● **RECORD EXCERPTS**:
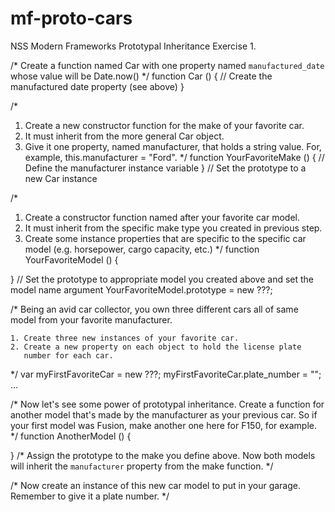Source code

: # mf-proto-cars
NSS Modern Frameworks Prototypal Inheritance Exercise 1.


/*
  Create a function named Car with one property named `manufactured_date`
  whose value will be Date.now()
 */
function Car () {
  // Create the manufactured date property (see above)
}

/*
  1. Create a new constructor function for the make of your favorite car.
  2. It must inherit from the more general Car object.
  3. Give it one property, named manufacturer, that holds a string value. 
         For, example, this.manufacturer = "Ford".
 */
function YourFavoriteMake () {
  // Define the manufacturer instance variable
}
// Set the prototype to a new Car instance


/*
  1. Create a constructor function named after your favorite car model.
  2. It must inherit from the specific make type you created in previous step.
  3. Create some instance properties that are specific to the specific
        car model (e.g. horsepower, cargo capacity, etc.)
*/
function YourFavoriteModel () {

}
// Set the prototype to appropriate model you created above and set the model name argument
YourFavoriteModel.prototype = new ???;

/*
    Being an avid car collector, you own three different cars all of
    same model from your favorite manufacturer.

    1. Create three new instances of your favorite car.
    2. Create a new property on each object to hold the license plate
       number for each car.
*/
var myFirstFavoriteCar = new ???;
myFirstFavoriteCar.plate_number = "";
...


/*
  Now let's see some power of prototypal inheritance. Create a function for
  another model that's made by the manufacturer as your previous car. So if
  your first model was Fusion, make another one here for F150, for example.
 */
function AnotherModel () {

}
/*
  Assign the prototype to the make you define above. Now both models will
  inherit the `manufacturer` property from the make function.
 */



/*
  Now create an instance of this new car model to put in your garage. Remember
  to give it a plate number.
 */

● **WORK ITEM**: Make an exact copy of each line, beginning at the one containing "function AnotherModel ()" and ending with the last line of the data, and of no other line.

● **WRITTEN REPLY**:
function AnotherModel () {

}
/*
  Assign the prototype to the make you define above. Now both models will
  inherit the `manufacturer` property from the make function.
 */



/*
  Now create an instance of this new car model to put in your garage. Remember
  to give it a plate number.
 */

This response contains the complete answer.